Model-Based Machine Learning

What is Model-Based Machine Learning?

Hundreds of learning algorithms have been developed in the field of machine learning. Scientists typically select from among these algorithms to answer specific issues. Their options are frequently restricted by their expertise with these systems. In this classical/traditional machine learning framework, scientists are forced to make some assumptions to employ an existing algorithm.

  • The model-based learning in machine learning is a technique that tries to generate a custom solution for each new challenge

MBML’s purpose is to offer a single development framework that facilitates the building of a diverse variety of custom models. This paradigm evolved as a result of a significant confluence of three main ideas:

  • Factor graphs
  • Bayesian perspective,
  • Probabilistic Programming 

The essential principle is that in the form of a model, all assumptions about the issue domain are made clear. Model-based deep learning is just a collection of assumptions stated in a graphical manner.

Factor Graphs

The usage of PGM- Probabilistic Graphical Models, particularly factor graphs, is the pillar of MBML. A PGM is a graph-based diagrammatic representation of the joint probability distribution across all random variables in a model.

They are a form of PGM with round nodes and square nodes representing variable probability distributions (factors), and vertices expressing conditional relationships between nodes. They offer a broad framework for simulating the combined dispersion of a set of random variables.

In factor graphs, we consider implicit parameters as random variables and discover their probability distributions throughout the network using Bayesian inference techniques. Inference/learning is just the product of factors across a subset of the graph’s variables. This makes it simple to develop local message forwarding algorithms.

Testing. CI/CD. Monitoring.

Because ML systems are more fragile than you think. All based on our open-source core.

Our GithubInstall Open SourceBook a Demo

Bayesian Methods

The first essential concept allowing this new machine learning architecture is Bayesian inference/learning. Latent/hidden parameters are represented in MBML as random variables with probability distributions. This provides for a consistent and rational approach to quantifying uncertainty in model parameters. Again when the observed variables in the model are locked to their values, the Bayes’ theorem is used to update the previously assumed probability distributions.
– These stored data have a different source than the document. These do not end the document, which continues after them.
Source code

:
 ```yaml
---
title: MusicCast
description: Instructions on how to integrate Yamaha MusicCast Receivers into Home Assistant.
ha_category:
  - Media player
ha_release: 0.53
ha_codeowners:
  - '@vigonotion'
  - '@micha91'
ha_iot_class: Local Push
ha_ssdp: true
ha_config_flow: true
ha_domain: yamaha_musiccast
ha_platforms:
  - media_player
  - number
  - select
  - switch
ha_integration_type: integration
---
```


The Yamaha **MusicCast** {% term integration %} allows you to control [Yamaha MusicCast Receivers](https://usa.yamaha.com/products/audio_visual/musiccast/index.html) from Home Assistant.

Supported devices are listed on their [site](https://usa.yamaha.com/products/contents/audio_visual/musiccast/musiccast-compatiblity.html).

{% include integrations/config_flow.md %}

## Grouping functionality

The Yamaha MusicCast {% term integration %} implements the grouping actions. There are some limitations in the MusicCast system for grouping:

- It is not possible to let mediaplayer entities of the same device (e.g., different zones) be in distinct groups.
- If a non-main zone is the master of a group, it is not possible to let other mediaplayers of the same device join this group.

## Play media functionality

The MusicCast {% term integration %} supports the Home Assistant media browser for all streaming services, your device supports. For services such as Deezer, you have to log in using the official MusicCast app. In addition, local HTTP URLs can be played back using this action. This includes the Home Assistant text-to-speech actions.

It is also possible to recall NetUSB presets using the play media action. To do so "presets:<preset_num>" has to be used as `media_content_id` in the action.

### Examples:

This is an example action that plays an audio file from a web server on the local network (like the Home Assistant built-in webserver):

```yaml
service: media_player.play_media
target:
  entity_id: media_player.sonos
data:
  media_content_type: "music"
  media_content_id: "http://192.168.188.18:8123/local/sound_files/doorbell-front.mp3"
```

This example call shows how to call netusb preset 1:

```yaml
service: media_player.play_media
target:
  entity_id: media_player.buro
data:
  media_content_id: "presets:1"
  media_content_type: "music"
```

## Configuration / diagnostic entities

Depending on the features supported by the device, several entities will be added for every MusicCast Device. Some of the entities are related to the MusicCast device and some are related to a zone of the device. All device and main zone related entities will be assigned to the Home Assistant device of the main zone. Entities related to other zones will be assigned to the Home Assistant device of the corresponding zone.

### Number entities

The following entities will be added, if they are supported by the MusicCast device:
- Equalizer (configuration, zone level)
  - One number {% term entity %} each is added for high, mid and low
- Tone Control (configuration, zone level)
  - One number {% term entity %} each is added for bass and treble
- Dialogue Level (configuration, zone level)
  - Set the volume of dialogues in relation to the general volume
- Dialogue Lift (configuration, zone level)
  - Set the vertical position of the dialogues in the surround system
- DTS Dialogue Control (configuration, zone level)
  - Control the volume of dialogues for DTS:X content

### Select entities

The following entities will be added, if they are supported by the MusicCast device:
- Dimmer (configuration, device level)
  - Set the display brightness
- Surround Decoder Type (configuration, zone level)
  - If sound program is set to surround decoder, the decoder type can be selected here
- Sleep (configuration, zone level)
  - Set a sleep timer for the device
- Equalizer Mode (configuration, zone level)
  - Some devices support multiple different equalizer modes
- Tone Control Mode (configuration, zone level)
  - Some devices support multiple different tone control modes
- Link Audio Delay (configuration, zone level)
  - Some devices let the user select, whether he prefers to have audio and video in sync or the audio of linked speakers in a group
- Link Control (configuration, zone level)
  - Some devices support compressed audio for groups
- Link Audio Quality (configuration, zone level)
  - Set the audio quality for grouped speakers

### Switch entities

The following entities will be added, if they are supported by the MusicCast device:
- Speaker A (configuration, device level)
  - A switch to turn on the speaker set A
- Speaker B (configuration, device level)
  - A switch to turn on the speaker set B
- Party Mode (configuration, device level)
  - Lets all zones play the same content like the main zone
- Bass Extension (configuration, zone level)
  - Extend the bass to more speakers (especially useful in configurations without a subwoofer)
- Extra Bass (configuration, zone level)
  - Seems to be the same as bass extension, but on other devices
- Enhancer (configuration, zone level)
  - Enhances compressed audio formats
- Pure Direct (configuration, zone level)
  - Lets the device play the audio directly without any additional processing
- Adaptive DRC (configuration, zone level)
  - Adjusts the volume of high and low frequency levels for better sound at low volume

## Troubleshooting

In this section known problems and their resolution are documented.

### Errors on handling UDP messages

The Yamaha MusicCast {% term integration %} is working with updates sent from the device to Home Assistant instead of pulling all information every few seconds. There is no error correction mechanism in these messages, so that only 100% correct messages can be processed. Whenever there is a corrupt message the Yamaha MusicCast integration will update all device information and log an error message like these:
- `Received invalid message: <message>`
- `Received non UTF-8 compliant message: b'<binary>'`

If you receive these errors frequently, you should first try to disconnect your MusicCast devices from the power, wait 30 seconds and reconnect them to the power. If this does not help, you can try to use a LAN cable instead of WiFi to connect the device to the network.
In contrast, the classical ML framework assigns model parameters to average values derived by maximizing an objective function. Bayesian inference on big models with millions of variables is accomplished similarly, but in a more complicated way, employing the Bayes’ theorem. This is because Bayes’ theory is an accurate inference approach that is intractable when applied to huge datasets. The rise in the processing capacity of computers over the last decade has enabled the research and innovation of algorithms that can scale to enormous data sets.

Probabilistic Programming 

Probabilistic programming (PP) is a breakthrough in computer science in which programming languages are now created to compute with uncertainty in addition to logic. Current programming languages can already handle random variables, variable restrictions, and inference packages. You may now express a model-based reinforcement learning of your problem concisely with a few lines of code using a PP language. So an inference engine is invoked to produce inference procedures to solve the problem automatically.

Model-Based ML Developmental Stages

It consists of three rules-based models in machine learning:

  • Describe the Model: Using factor graphs, describe the process that created the data.
  • Condition on Reported Data: Make the observed variables equal to their known values.
  • Backward reasoning is used to update the prior distribution across the latent constructs or parameters. Estimate the Bayesian probability distributions of latent constructs based on observable variables.